In the article, Barker insisted that the show's fictional setting of Bikini Bottom — SpongeBob's home — is based on Bikini Atoll, where the U.S. military conducted nuclear testing during the Cold War. During testing, Bikini Atoll natives were relocated and were not permitted to return after scientific testing determined that the area was later uninhabitable due to the nuclear testing.

Though the show is simply a children's cartoon about an animated sink sponge living in an underwater city, Barker called the show "violent," "racist," and "insidious."

"SpongeBob's presence on Bikini Bottom continues the violent and racist expulsion of Indigenous peoples from their lands," Barker wrote. She pointed out that SpongeBob — an "American character" — benefits from the privilege of not having to care about nuclear testing and forced relocation.

"The detonations do not cause concern for the characters, as they did for the Bikinians, nor do they compromise SpongeBob's frequent activities, like visiting hamburger joints or the beach with friends," Barker added.

Barker also insisted that nobody — fictional character or not — should be able to "occupy Bikini."

"SpongeBob's presence on Bikini Bottom continues the violent and racist expulsion of Indigenous peoples from their lands (and in this case their cosmos) that enables U.S. hegemonic powers to extend their military and colonial interests in the postwar era," the professor continued.

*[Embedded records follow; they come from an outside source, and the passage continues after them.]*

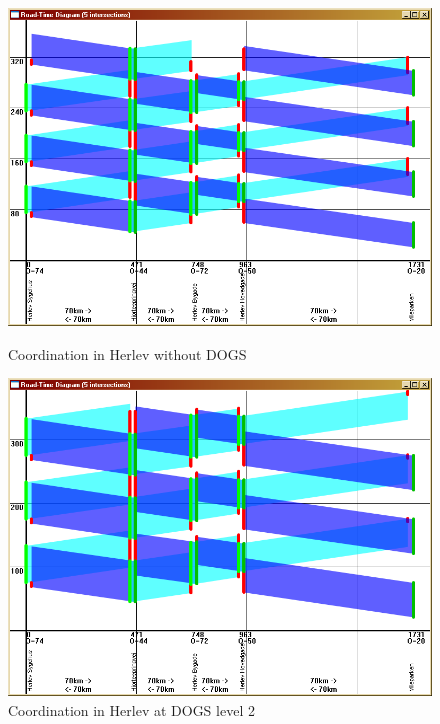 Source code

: \begin{figure}[ht]

    \begin{minipage}[b]{0.5\linewidth}
    
\begin{center}
\includegraphics[scale=0.22]{coord_p1_herlev_c80.PNG} 
\end{center}
\caption{Coordination in Herlev without DOGS}
\label{fig:coord_p1_herlev_c80}

    \end{minipage}
    \hspace{0.5cm}
    \begin{minipage}[b]{0.5\linewidth}

\begin{center}
\includegraphics[scale=0.22]{coord_p1_herlev_c100.PNG} 
\end{center}
\caption{Coordination in Herlev at DOGS level 2}
\label{fig:coord_p1_herlev_c100}

    \end{minipage}
    
\end{figure}

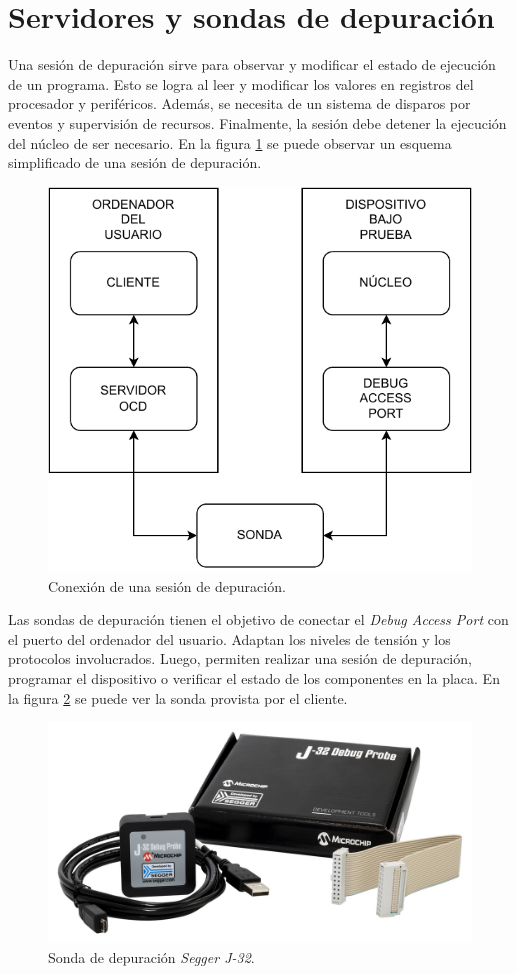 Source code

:\section{Servidores y sondas de depuración}
\label{sec:depuracion}

Una sesión de depuración sirve para observar y modificar el estado de ejecución de un programa.
Esto se logra al leer y modificar los valores en registros del procesador y periféricos.
Además, se necesita de un sistema de disparos por eventos y supervisión de recursos.
Finalmente, la sesión debe detener la ejecución del núcleo de ser necesario.
En la figura \ref{fig:debug} se puede observar un esquema simplificado de una sesión de depuración.

\begin{figure}[htbp]
	\centering
	\includegraphics[width=.8\textwidth]{./Figures/debug.pdf}
    \caption{Conexión de una sesión de depuración.}
	\label{fig:debug}
\end{figure}

\newpage

Las sondas de depuración tienen el objetivo de conectar el \emph{Debug Access Port} con el puerto del ordenador del usuario.
Adaptan los niveles de tensión y los protocolos involucrados.
Luego, permiten realizar una sesión de depuración, programar el dispositivo o verificar el estado de los componentes en la placa.
En la figura \ref{fig:sonda} se puede ver la sonda provista por el cliente.

\begin{figure}[htbp]
	\centering
	\includegraphics[width=.8\textwidth]{./Figures/segger.jpg}
    \caption{Sonda de depuración \emph{Segger J-32}\protect\footnotemark.}
	\label{fig:sonda}
\end{figure}

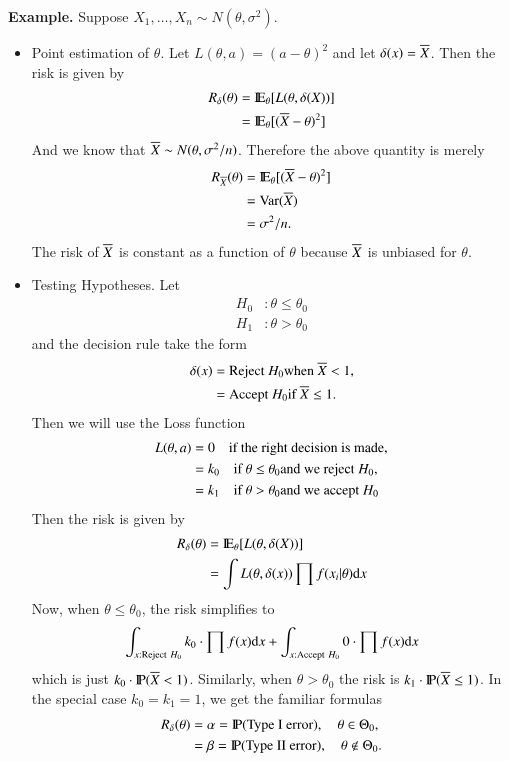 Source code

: \documentclass[captions=tableheading]{scrbook}
\begin{document}
\textbf{Example.} Suppose $X_{1},\ldots,X_{n}\sim N(\theta,\sigma^{2})$.

\begin{itemize}
\item Point estimation of $\theta$. Let $L(\theta,a)=(a-\theta)^{2}$ and let $\delta(x)=\Xbar$. Then the risk is given by 
   \begin{align*}
   R_{\delta}(\theta) & =\E_{\theta}[L(\theta,\delta(X))]\\
   & =\E_{\theta}[(\Xbar-\theta)^{2}]
   \end{align*}
   And we know that $\Xbar\sim N(\theta,\sigma^{2}/n)$. Therefore the above quantity is merely 
   \begin{align*}
   R_{\Xbar}(\theta) & =\E_{\theta}[(\Xbar-\theta)^{2}]\\
   & =\mathrm{Var}(\Xbar)\\
   & =\sigma^{2}/n.
   \end{align*}
   The risk of $\Xbar$ is constant as a function of $\theta$ because $\Xbar$ is unbiased for $\theta$.
\item Testing Hypotheses. Let 
   \begin{align*}
   H_{0} & :\theta \leq \theta_{0}\\
   H_{1} & :\theta > \theta_{0}
   \end{align*}
   and the decision rule take the form 
   \begin{align*}
   \delta(x) & =\mbox{Reject \ensuremath{H_{0}}when \ensuremath{\Xbar<1},}\\
 & =\mbox{Accept \ensuremath{H_{0}}if \ensuremath{\Xbar\leq1}.}
   \end{align*}
   Then we will use the Loss function 
   \begin{align*}
   L(\theta,a) & =0\quad\mbox{if the right decision is made,}\\
 & =k_{0}\quad\mbox{if \ensuremath{\theta\leq\theta_{0}}and we reject \ensuremath{H_{0}},}\\
 & =k_{1}\quad\mbox{if \ensuremath{\theta>\theta_{0}}and we accept \ensuremath{H_{0}}}
   \end{align*}
   Then the risk is given by 
   \begin{align*}
   R_{\delta}(\theta) & =\E_{\theta}[L(\theta,\delta(X))]\\
   & =\int L(\theta,\delta(x))\prod f(x_{i}|\theta)\diff x
   \end{align*}
   Now, when $\theta \leq \theta_{0}$, the risk simplifies to 
   \[
   \int_{x:\mathrm{Reject}\ H_{0}}k_{0}\cdot\prod f(x)\diff x+\int_{x:\mathrm{Accept}\ H_{0}}0\cdot\prod f(x)\diff x
   \]
   which is just $k_{0}\cdot\P(\Xbar<1)$. Similarly, when $\theta>\theta_{0}$ the risk is \newline $k_{1}\cdot\P(\Xbar\leq1)$. In the special case $k_{0}=k_{1}=1$, we get the familiar formulas 
   \begin{align*}
   R_{\delta}(\theta) & =\alpha=\P(\mbox{Type I error}),\quad\theta\in\Theta_{0},\\
 & =\beta=\P(\mbox{Type II error}),\quad\theta\notin\Theta_{0}.
   \end{align*}
\end{itemize}
\end{document}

The article even pointed claimed the theme song is problematic. The lyrics of the song say:

Who lives in a pineapple under the sea?
SpongeBob SquarePants!
Absorbent and yellow and porous is he.
SpongeBob SquarePants!
If nautical nonsense be something you wish,
SpongeBob SquarePants!
then drop on the deck and flop like a fish.
SpongeBob SquarePants!

"The first act of the song is to have children identify who resides in the pineapple house," she complained. "The children's response, repeated extensively throughout the song, affirms that the house and Bikini Bottom are the domain of SpongeBob."

"The song's directives, ensconced in humor, provide the viewer with an active role in defining Bikini Bottom as a place of nonsense, as the audience is instructed 'If nautical nonsense be something you wish...drop on the deck and flop like a fish,'" Barker continued.

Watching the show is just as bad, according to Barker, because "the viewer becomes an unwitting participant in the co-opting of Bikini's story and the exclusion of the Bikinian people."

Anything else?

If all that weren't incentive enough to cancel your Nickelodeon package, Barker insisted that the show is also biased against females.

Elsewhere in the article, she complained that save for one lone female main character, "all of the main characters on the show are male."

"The name 'Bob' represents the everyday man, a common American male, much like a 'Joe,'" Barker wrote, pointing out that perspective into the underwater world is "filtered" only through the "activities of men."

Barker added that while show runners did not, perhaps, intentionally create such a cultural travesty of a children's show rife with "racist, violent colonial practices," it still perpetuates the "insidious practice of disappearing indigenous communities."

“We should be uncomfortable with a hamburger-loving American community's occupation of Bikini's lagoon and the ways that it erodes every aspect of sovereignty," she concluded.